▶ WHAT IS BEING ASKED
What is needed is an exact copy of every record.

-- -- --

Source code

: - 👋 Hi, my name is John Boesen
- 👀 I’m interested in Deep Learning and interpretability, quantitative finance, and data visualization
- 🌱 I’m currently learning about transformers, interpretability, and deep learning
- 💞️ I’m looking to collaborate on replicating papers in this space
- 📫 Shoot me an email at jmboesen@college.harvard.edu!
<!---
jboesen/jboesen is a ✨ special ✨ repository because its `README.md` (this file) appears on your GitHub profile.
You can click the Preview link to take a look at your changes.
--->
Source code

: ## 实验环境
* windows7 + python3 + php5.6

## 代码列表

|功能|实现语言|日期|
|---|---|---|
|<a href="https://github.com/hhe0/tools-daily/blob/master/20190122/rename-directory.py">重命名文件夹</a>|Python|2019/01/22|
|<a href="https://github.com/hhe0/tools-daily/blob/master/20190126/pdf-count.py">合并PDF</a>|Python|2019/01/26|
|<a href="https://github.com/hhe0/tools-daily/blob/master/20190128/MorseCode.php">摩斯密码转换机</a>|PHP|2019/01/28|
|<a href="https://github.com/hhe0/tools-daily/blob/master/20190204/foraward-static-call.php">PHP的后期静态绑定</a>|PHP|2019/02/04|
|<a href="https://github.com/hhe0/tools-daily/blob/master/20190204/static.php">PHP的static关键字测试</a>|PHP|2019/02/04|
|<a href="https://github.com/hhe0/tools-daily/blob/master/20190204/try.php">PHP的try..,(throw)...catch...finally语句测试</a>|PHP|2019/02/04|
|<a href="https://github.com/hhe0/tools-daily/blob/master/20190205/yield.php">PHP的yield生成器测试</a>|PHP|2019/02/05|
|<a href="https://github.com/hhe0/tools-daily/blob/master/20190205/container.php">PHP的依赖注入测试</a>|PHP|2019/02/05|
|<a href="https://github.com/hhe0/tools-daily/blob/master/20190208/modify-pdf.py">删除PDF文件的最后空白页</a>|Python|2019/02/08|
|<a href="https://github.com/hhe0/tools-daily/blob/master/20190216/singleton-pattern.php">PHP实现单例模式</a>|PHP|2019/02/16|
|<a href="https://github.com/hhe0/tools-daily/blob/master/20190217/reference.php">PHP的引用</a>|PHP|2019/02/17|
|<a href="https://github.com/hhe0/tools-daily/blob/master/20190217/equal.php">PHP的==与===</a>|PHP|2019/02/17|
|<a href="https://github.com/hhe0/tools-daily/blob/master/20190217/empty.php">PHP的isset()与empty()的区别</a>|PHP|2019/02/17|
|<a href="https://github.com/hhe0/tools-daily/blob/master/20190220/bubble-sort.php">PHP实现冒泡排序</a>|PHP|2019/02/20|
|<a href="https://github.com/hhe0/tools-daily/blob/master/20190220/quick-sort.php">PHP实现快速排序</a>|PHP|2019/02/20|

-- -- --

▶ ANSWER SPACE
Source code

: - 👋 Hi, my name is John Boesen
- 👀 I’m interested in Deep Learning and interpretability, quantitative finance, and data visualization
- 🌱 I’m currently learning about transformers, interpretability, and deep learning
- 💞️ I’m looking to collaborate on replicating papers in this space
- 📫 Shoot me an email at jmboesen@college.harvard.edu!
<!---
jboesen/jboesen is a ✨ special ✨ repository because its `README.md` (this file) appears on your GitHub profile.
You can click the Preview link to take a look at your changes.
--->
Source code

: ## 实验环境
* windows7 + python3 + php5.6

## 代码列表

|功能|实现语言|日期|
|---|---|---|
|<a href="https://github.com/hhe0/tools-daily/blob/master/20190122/rename-directory.py">重命名文件夹</a>|Python|2019/01/22|
|<a href="https://github.com/hhe0/tools-daily/blob/master/20190126/pdf-count.py">合并PDF</a>|Python|2019/01/26|
|<a href="https://github.com/hhe0/tools-daily/blob/master/20190128/MorseCode.php">摩斯密码转换机</a>|PHP|2019/01/28|
|<a href="https://github.com/hhe0/tools-daily/blob/master/20190204/foraward-static-call.php">PHP的后期静态绑定</a>|PHP|2019/02/04|
|<a href="https://github.com/hhe0/tools-daily/blob/master/20190204/static.php">PHP的static关键字测试</a>|PHP|2019/02/04|
|<a href="https://github.com/hhe0/tools-daily/blob/master/20190204/try.php">PHP的try..,(throw)...catch...finally语句测试</a>|PHP|2019/02/04|
|<a href="https://github.com/hhe0/tools-daily/blob/master/20190205/yield.php">PHP的yield生成器测试</a>|PHP|2019/02/05|
|<a href="https://github.com/hhe0/tools-daily/blob/master/20190205/container.php">PHP的依赖注入测试</a>|PHP|2019/02/05|
|<a href="https://github.com/hhe0/tools-daily/blob/master/20190208/modify-pdf.py">删除PDF文件的最后空白页</a>|Python|2019/02/08|
|<a href="https://github.com/hhe0/tools-daily/blob/master/20190216/singleton-pattern.php">PHP实现单例模式</a>|PHP|2019/02/16|
|<a href="https://github.com/hhe0/tools-daily/blob/master/20190217/reference.php">PHP的引用</a>|PHP|2019/02/17|
|<a href="https://github.com/hhe0/tools-daily/blob/master/20190217/equal.php">PHP的==与===</a>|PHP|2019/02/17|
|<a href="https://github.com/hhe0/tools-daily/blob/master/20190217/empty.php">PHP的isset()与empty()的区别</a>|PHP|2019/02/17|
|<a href="https://github.com/hhe0/tools-daily/blob/master/20190220/bubble-sort.php">PHP实现冒泡排序</a>|PHP|2019/02/20|
|<a href="https://github.com/hhe0/tools-daily/blob/master/20190220/quick-sort.php">PHP实现快速排序</a>|PHP|2019/02/20|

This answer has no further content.